[Saved entries]
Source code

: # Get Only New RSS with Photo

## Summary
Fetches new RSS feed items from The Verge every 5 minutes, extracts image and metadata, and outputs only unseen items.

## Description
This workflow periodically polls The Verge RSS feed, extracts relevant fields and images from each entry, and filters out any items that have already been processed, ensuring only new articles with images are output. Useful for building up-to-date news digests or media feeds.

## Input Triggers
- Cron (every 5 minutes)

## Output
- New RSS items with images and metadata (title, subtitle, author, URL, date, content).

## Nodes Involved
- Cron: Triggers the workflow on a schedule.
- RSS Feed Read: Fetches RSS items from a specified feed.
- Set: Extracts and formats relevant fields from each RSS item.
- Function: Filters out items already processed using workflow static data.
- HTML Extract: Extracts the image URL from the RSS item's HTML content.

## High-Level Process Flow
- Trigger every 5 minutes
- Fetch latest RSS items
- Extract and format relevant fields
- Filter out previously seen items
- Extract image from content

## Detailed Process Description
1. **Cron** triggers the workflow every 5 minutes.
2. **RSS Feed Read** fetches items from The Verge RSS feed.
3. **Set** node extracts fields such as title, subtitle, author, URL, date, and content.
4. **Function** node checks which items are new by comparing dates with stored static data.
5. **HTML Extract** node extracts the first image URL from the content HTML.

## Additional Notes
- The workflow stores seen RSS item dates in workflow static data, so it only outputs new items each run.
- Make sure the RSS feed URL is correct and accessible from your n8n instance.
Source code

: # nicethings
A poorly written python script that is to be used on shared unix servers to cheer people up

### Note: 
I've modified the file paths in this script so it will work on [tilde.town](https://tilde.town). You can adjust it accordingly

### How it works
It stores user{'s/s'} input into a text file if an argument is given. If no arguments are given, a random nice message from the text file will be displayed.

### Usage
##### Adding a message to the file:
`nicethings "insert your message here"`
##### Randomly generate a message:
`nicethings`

> _Problem to work on_
Every line from the one that has "## Additional Notes" down to the last line above must be written out exactly, with both ends included and nothing else.

> _Your response_
## Additional Notes
- The workflow stores seen RSS item dates in workflow static data, so it only outputs new items each run.
- Make sure the RSS feed URL is correct and accessible from your n8n instance.
Source code

: # nicethings
A poorly written python script that is to be used on shared unix servers to cheer people up

### Note: 
I've modified the file paths in this script so it will work on [tilde.town](https://tilde.town). You can adjust it accordingly

### How it works
It stores user{'s/s'} input into a text file if an argument is given. If no arguments are given, a random nice message from the text file will be displayed.

### Usage
##### Adding a message to the file:
`nicethings "insert your message here"`
##### Randomly generate a message:
`nicethings`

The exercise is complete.